RQ2: Do the NLS tasks demonstrate strong psychometric properties?
Internal consistency.
Item analyses showed low-to-moderate internal consistency for the adult NLS tasks (expressive α = 0.25; receptive α = 0.42) and somewhat higher values for the revised child tasks (expressive α = 0.599; receptive α = 0.388). The low internal consistency estimates, particularly for the adults, are likely driven by near-ceiling performance and the resulting restriction of variance, which attenuates reliability estimates for short tests with dichotomous outcomes.
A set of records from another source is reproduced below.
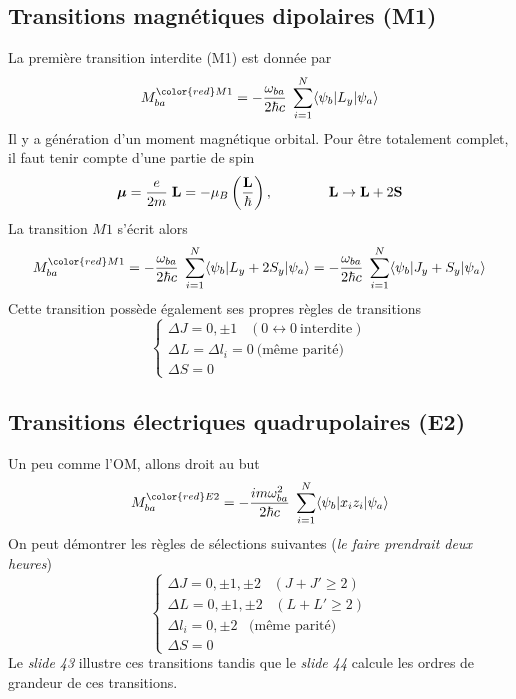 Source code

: \subsection{Transitions magnétiques dipolaires (M1)}
La première transition interdite (M1) est donnée par
\begin{equation}
 M_{ba}^{{\color{red} M1}}   =   - \frac{\omega_{ba}}{2 \hbar c} \; 
\sum_{i= 1}^N 
 \langle \psi_b \vert 
 L_y \vert \psi_a \rangle
\end{equation}
Il y a génération d'un moment magnétique orbital. Pour être totalement complet, il faut tenir compte
d'une partie de spin
\begin{equation}
 \mbox{\boldmath $ \mu $} =
 \frac{e}{2m} \; {\bf L} 
= - \mu_B \left(  \frac{{\bf L}}{\hbar}\right),\qquad \qquad
 {\bf L}  \rightarrow  {\bf L} + 2 {\bf S}
\end{equation}
La transition $M1$ s'écrit alors
\begin{equation}
 M_{ba}^{{\color{red} M1}}   =   - \frac{\omega_{ba}}{2 \hbar c} \; 
\sum_{i= 1}^N 
 \langle \psi_b \vert 
 L_y + 2S_y \vert \psi_a \rangle
=
- \frac{\omega_{ba}}{2 \hbar c} \; 
\sum_{i= 1}^N 
 \langle \psi_b \vert 
 J_y + S_y \vert \psi_a \rangle
\end{equation}
Cette transition possède également ses propres règles de transitions
\begin{equation}
\left\{
\begin{array}{l}
\Delta J = 0, \pm 1 
\; \; \; (0 \leftrightarrow 0 ~\mbox{interdite}) \\
\Delta L = \Delta l_i = 0 ~\mbox{(m\^eme parit\'e)} \\
\Delta S = 0  
\end{array}
\right.
\end{equation}

\subsection{Transitions électriques quadrupolaires (E2)}
Un peu comme l'OM, allons droit au but
\begin{equation}
 M_{ba}^{{\color{red} E2}}    =   - \frac{i m \omega_{ba}^2}{2 \hbar c} \; 
\sum_{i= 1}^N 
 \langle \psi_b \vert 
 x_i z_i  \vert \psi_a \rangle
\end{equation}
On peut démontrer les règles de sélections suivantes (\textit{le faire prendrait deux heures})
\begin{equation}
\left\{
\begin{array}{l}
\Delta J = 0, \pm 1, \pm 2 
\; \; \; (J + J' \ge 2) \\
\Delta L = 0, \pm 1, \pm 2 
\; \; \; (L + L' \ge 2) \\ 
 \Delta l_i= 0, \pm 2 \; \; \; \mbox{(m\^eme  parit\'e)}\\
\Delta S = 0   
\end{array}
\right.
\end{equation}
Le \textit{slide 43} illustre ces transitions tandis que le \textit{slide 44} calcule les ordres
de grandeur de ces transitions.

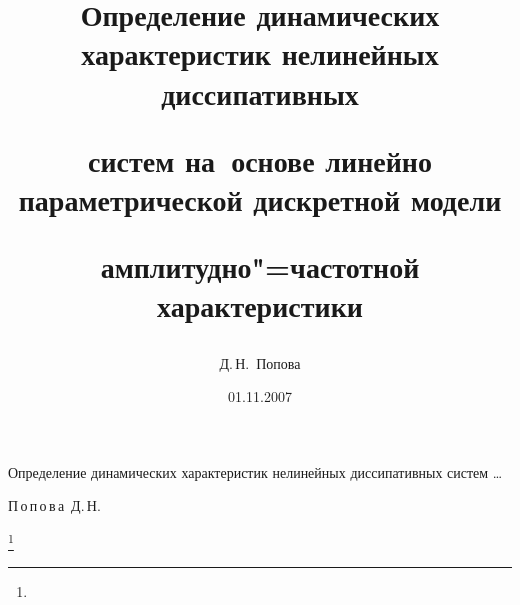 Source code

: %





%





\renewcommand{\firstpage}{108} %


\renewcommand{\lastpage}{112} %















\title{Определение динамических характеристик нелинейных диссипативных 


систем на~основе линейно параметрической дискретной модели 


амплитудно"=частотной характеристики} %


      {Определение динамических характеристик нелинейных диссипативных систем \dots} %










\author{Д.\,Н.~Попова}{П\,о\,п\,о\,в\,а~Д.\,Н.}










\date{01.11.2007} %





\thanks{}





\address{\samgtu}











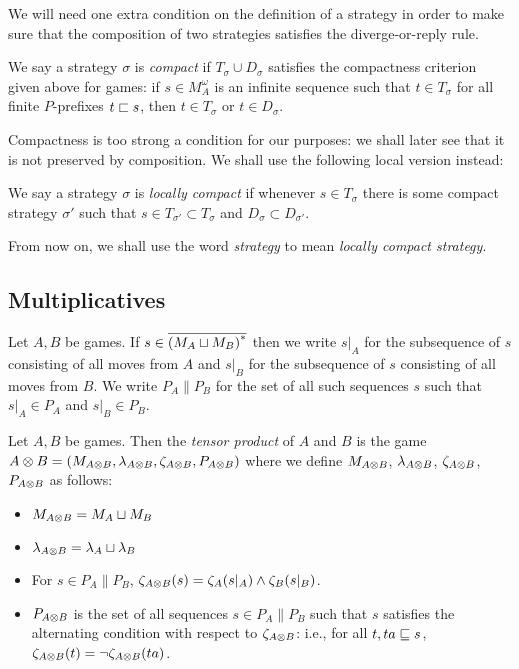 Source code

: \documentclass{article}
\begin{document}
We will need one extra condition on the definition of a strategy in order to make sure that the composition of two strategies satisfies the diverge-or-reply rule.

\begin{definition}
  We say a strategy $\sigma$ is \emph{compact} if $T_\sigma\cup D_\sigma$ satisfies the compactness criterion given above for games: if $s\in M_A^\omega$ is an infinite sequence such that $t\in T_\sigma$ for all finite $P$-prefixes $t\sqsubset s$, then $t\in T_\sigma$ or $t\in D_\sigma$.  
\end{definition}

Compactness is too strong a condition for our purposes: we shall later see that it is not preserved by composition.  We shall use the following local version instead:

\begin{definition}
  We say a strategy $\sigma$ is \emph{locally compact} if whenever $s\in T_\sigma$ there is some compact strategy $\sigma'$ such that $s\in T_{\sigma'}\subset T_\sigma$ and $D_\sigma\subset D_{\sigma'}$.
\end{definition}

From now on, we shall use the word \emph{strategy} to mean \emph{locally compact strategy}.

\subsection{Multiplicatives}

Let $A,B$ be games.  If $s\in {\overline{{(M_A\sqcup M_B)}^{*}}}$ then we write $s\vert_A$ for the subsequence of $s$ consisting of all moves from $A$ and $s\vert_B$ for the subsequence of $s$ consisting of all moves from $B$.  We write $P_A\|P_B$ for the set of all such sequences $s$ such that $s\vert_A\in P_A$ and $s\vert_B\in P_B$.  

\begin{definition}
  Let $A,B$ be games.  Then the \emph{tensor product} of $A$ and $B$ is the game $A\otimes B=(M_{A\otimes B}, \lambda_{A\otimes B}, \zeta_{A\otimes B}, P_{A\otimes B})$ where we define $M_{A\otimes B}$, $\lambda_{A\otimes B}$, $\zeta_{A\otimes B}$, $P_{A\otimes B}$ as follows:
  \begin{itemize}
    \item $M_{A\otimes B} = M_A \sqcup M_B$
    \item $\lambda_{A\otimes B} = \lambda_A \sqcup \lambda_B$
    \item For $s\in P_A\|P_B$, $\zeta_{A\otimes B}(s) = \zeta_A(s\vert_A) \wedge \zeta_B(s\vert_B)$.
    \item $P_{A\otimes B}$ is the set of all sequences $s\in P_A\|P_B$ such that $s$ satisfies the alternating condition with respect to $\zeta_{A\otimes B}$: i.e., for all $t,ta\sqsubseteq s$, $\zeta_{A\otimes B}(t) = \neg\zeta_{A\otimes B}(ta)$.  
  \end{itemize}
\end{definition}
\end{document}
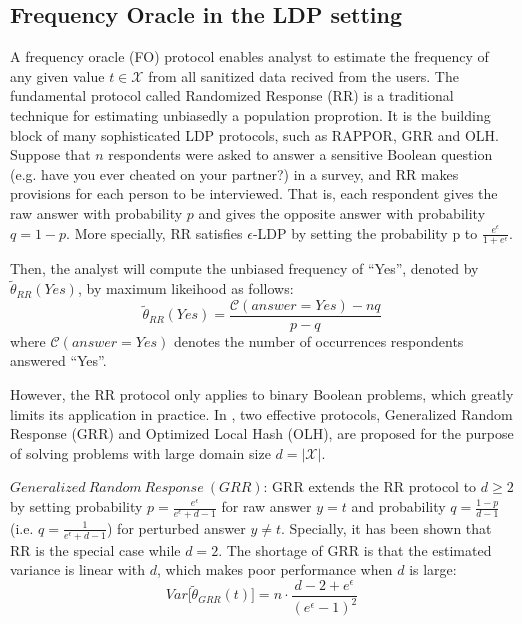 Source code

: \documentclass[conference]{IEEEtran}
\begin{document}
\subsection{Frequency Oracle in the LDP setting}
A frequency oracle (FO) protocol enables analyst to estimate the frequency of any given value $t \in \mathcal{X}$ from all sanitized data recived from the users. The fundamental protocol called Randomized Response (RR)\cite{rr} is a traditional technique for estimating unbiasedly a population proprotion. It is the building block of many sophisticated LDP protocols, such as RAPPOR\cite{rappor}, GRR and OLH\cite{a8}. Suppose that $n$ respondents were asked to answer a sensitive Boolean question (e.g. have you ever cheated on your partner?) in a survey, and RR makes provisions for each person to be interviewed. That is, each respondent gives the raw answer with probability $p$ and gives the opposite answer with probability $q = 1-p$. More specially, RR satisfies $\epsilon$-LDP by setting the probability p to $\frac{e^{\epsilon}}{1+e^{\epsilon}}$. 

Then, the analyst will compute the unbiased frequency of ``Yes'', denoted by $\tilde{\theta}_{RR}(Yes)$, by maximum likeihood as follows:
$$\tilde{\theta}_{RR}(Yes) = \frac{\mathcal{C}(answer=Yes) - nq}{p-q}$$
where $\mathcal{C}(answer=Yes)$ denotes the number of occurrences respondents answered ``Yes''. 

However, the RR protocol only applies to binary Boolean problems, which greatly limits its application in practice. In \cite{a8}, two effective protocols, Generalized Random Response (GRR) and Optimized Local Hash (OLH), are proposed for the purpose of solving problems with large domain size $d = |\mathcal{X}|$.

$Generalized\ Random\ Response\ (GRR)$\cite{a8}: GRR extends the RR protocol to $d \geq 2$ by setting probability $p = \frac{e^{\epsilon}}{e^{\epsilon} + d - 1}$ for raw answer $y = t$ and probability $q = \frac{1-p}{d-1}$ (i.e. $q =\frac{1}{e^{\epsilon} + d - 1}$) for perturbed answer $y \neq t$. Specially, it has been shown that RR is the special case while $d = 2$. The shortage of GRR is that the estimated variance is linear with $d$, which makes poor performance when $d$ is large: 
\begin{equation}
Var\big[\tilde{\theta}_{GRR}(t)\big] = n \cdot \frac{d - 2+e^{\epsilon}}{(e^{\epsilon}-1)^2} 
\label{grr variance}
\end{equation}

\end{document}
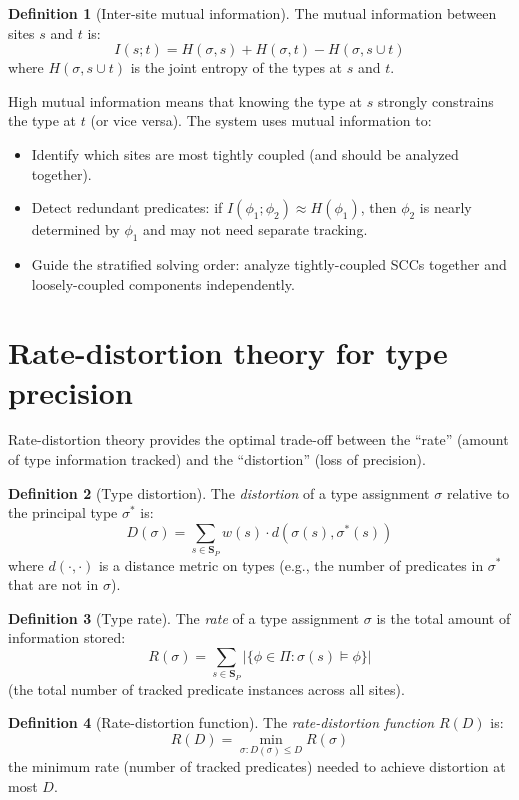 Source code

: \documentclass[11pt]{report}
\theoremstyle{definition}
\newtheorem{definition}{Definition}[section]
\theoremstyle{plain}
\begin{document}
\begin{definition}[Inter-site mutual information]
The mutual information between sites $s$ and $t$ is:
\[
  I(s; t) = H(\sigma, s) + H(\sigma, t) - H(\sigma, s \cup t)
\]
where $H(\sigma, s \cup t)$ is the joint entropy of the types at $s$ and $t$.
\end{definition}

High mutual information means that knowing the type at $s$ strongly
constrains the type at $t$ (or vice versa). The system uses mutual
information to:
\begin{itemize}[nosep]
  \item Identify which sites are most tightly coupled (and should be analyzed
        together).
  \item Detect redundant predicates: if $I(\phi_1; \phi_2) \approx
        H(\phi_1)$, then $\phi_2$ is nearly determined by $\phi_1$ and may
        not need separate tracking.
  \item Guide the stratified solving order: analyze tightly-coupled SCCs
        together and loosely-coupled components independently.
\end{itemize}

\section{Rate-distortion theory for type precision}

Rate-distortion theory provides the optimal trade-off between the ``rate''
(amount of type information tracked) and the ``distortion'' (loss of
precision).

\begin{definition}[Type distortion]
The \emph{distortion} of a type assignment $\sigma$ relative to the
principal type $\sigma^*$ is:
\[
  D(\sigma) = \sum_{s \in \mathbf{S}_P} w(s) \cdot
    d(\sigma(s), \sigma^*(s))
\]
where $d(\cdot, \cdot)$ is a distance metric on types (e.g., the number of
predicates in $\sigma^*$ that are not in $\sigma$).
\end{definition}

\begin{definition}[Type rate]
The \emph{rate} of a type assignment $\sigma$ is the total amount of
information stored:
\[
  R(\sigma) = \sum_{s \in \mathbf{S}_P} |\{\phi \in \Pi :
    \sigma(s) \models \phi\}|
\]
(the total number of tracked predicate instances across all sites).
\end{definition}

\begin{definition}[Rate-distortion function]
The \emph{rate-distortion function} $R(D)$ is:
\[
  R(D) = \min_{\sigma : D(\sigma) \leq D} R(\sigma)
\]
the minimum rate (number of tracked predicates) needed to achieve distortion
at most $D$.
\end{definition}
\end{document}
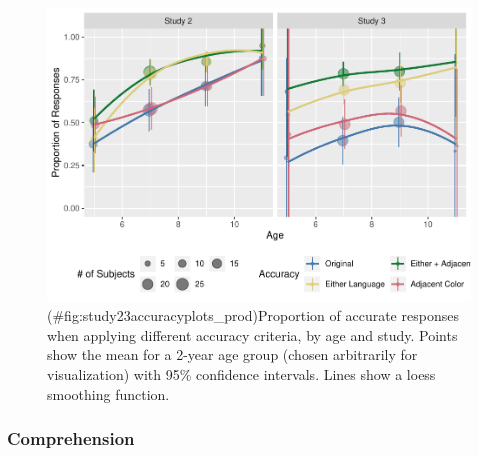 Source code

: \documentclass[
  english,
  ,man,floatsintext]{apa6}
\begin{document}
\begin{figure}
\centering
\includegraphics{amazon_color_files/figure-latex/study23accuracyplots_prod-1.pdf}
\caption{(\#fig:study23accuracyplots\_prod)Proportion of accurate responses when applying different accuracy criteria, by age and study. Points show the mean for a 2-year age group (chosen arbitrarily for visualization) with 95\% confidence intervals. Lines show a loess smoothing function.}
\end{figure}

\hypertarget{comprehension}{%
\subsubsection{Comprehension}\label{comprehension}}
\end{document}
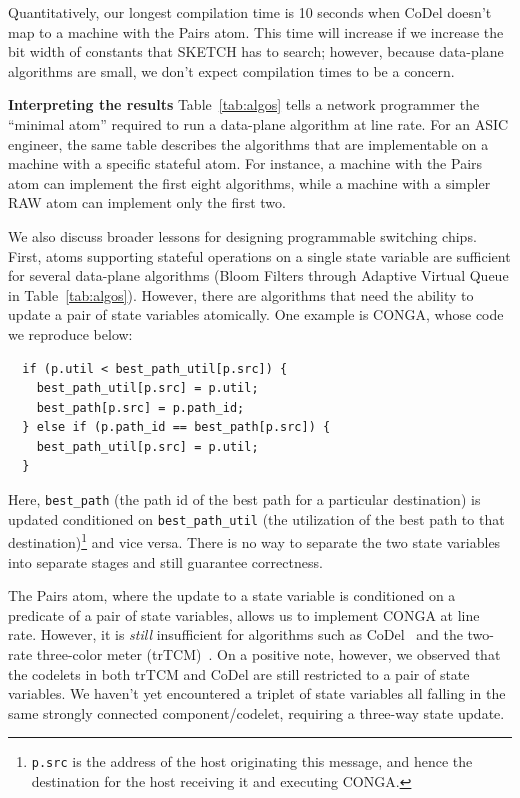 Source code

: Quantitatively, our longest compilation time is
10 seconds when CoDel doesn't map to a \absmachine machine with the Pairs atom.
This time will increase if we increase the bit width of constants that SKETCH
has to search; however, because data-plane algorithms are small,
we don't expect compilation times to be a concern.

\textbf{Interpreting the results}
Table~\ref{tab:algos} tells a network programmer the ``minimal atom'' required
to run a data-plane algorithm at line rate. For an ASIC engineer, the same
table describes the algorithms that are implementable on a \absmachine machine
with a specific stateful atom. For instance, a \absmachine machine with the
Pairs atom can implement the first eight algorithms, while a machine with a
simpler RAW atom can implement only the first two.

We also discuss broader lessons for designing programmable switching chips.
First, atoms supporting stateful operations on a single state variable are
sufficient for several data-plane algorithms (Bloom Filters through Adaptive
Virtual Queue in Table~\ref{tab:algos}). However, there are algorithms that
need the ability to update a pair of state variables atomically. One example is
CONGA, whose code we reproduce below:
\begin{verbatim}
  if (p.util < best_path_util[p.src]) {
    best_path_util[p.src] = p.util;
    best_path[p.src] = p.path_id;
  } else if (p.path_id == best_path[p.src]) {
    best_path_util[p.src] = p.util;
  }
\end{verbatim}
Here, \texttt{best\_path} (the path id of the best path for a particular
destination) is updated conditioned on \texttt{best\_path\_util} (the
utilization of the best path to that destination)\footnote{{\tt p.src} is the address
  of the host originating this message, and hence the destination for the host
receiving it and executing CONGA.} and vice versa. There is no way to separate
the two state variables into separate stages and still guarantee correctness.

The Pairs atom, where the update to a state variable is conditioned on a
predicate of a pair of state variables, allows us to implement CONGA at line
rate.  However, it is \textit{still} insufficient for algorithms such as
CoDel~\cite{codel} and the two-rate three-color meter (trTCM)~\cite{trTCM}.  On
a positive note, however, we observed that the codelets in both trTCM and CoDel
are still restricted to a pair of state variables.  We haven't yet encountered
a triplet of state variables all falling in the same strongly connected
component/codelet, requiring a three-way state update.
Consistent with Hypothesis 2.1, adults showed uniformly high accuracy across items, while children exhibited relatively greater dispersion in item-level accuracy, though this variability was limited by overall high performance. Accuracy of each NLS stimulus item is presented in the Appendix.
Reliability.
A randomly selected 25% of the NLS and PEPS-C expressive task data were re-rated for perceptual judgments of lexical stress by a second rater to calculate inter-rater reliability, and by the primary rater to calculate intra-rater reliability. Reliability analyses showed excellent agreement. Inter- and intra-rater reliability exceeded κ = 0.89 across all datasets. For NLS expressive tasks, inter-rater reliability was nearly perfect (κ = 0.986, p < 0.001), higher than for PEPS-C expressive tasks (κ = 0.818, p < 0.001). Intra-rater reliability for children was also excellent (κ = .974, p < 0.001). These high reliability values support Hypothesis 2.2. by ensuring that observed developmental patterns are not confounded by rater variability. Ceiling effects likely lowered internal consistency in adults. Future clinical testing is expected to yield more informative values.
RQ3: How do performance patterns on the NLS tasks compare to the PEPS-C lexical stress tasks?
Concurrent validity.
Concurrent validity analyses examined the relationship between the NLS and PEPS-C tasks using Kendall’s tau, chosen to accommodate tied ranks. Across both expressive and receptive tasks, no significant correlations were observed (expressive: τ = −0.014, z = −0.12, p = 0.90; receptive: τ = 0.193, z = 1.74, p = 0.082) (see Fig 3). When analyzed by group, neither adults (expressive: τ = 0.036, z = 0.26, p = 0.80; receptive: τ = −0.077, z = −0.56, p = 0.57) nor children (expressive: τ = −0.169, z = −0.73, p = 0.47; receptive: τ = 0.033, z = 0.16, p = 0.88) showed reliable associations.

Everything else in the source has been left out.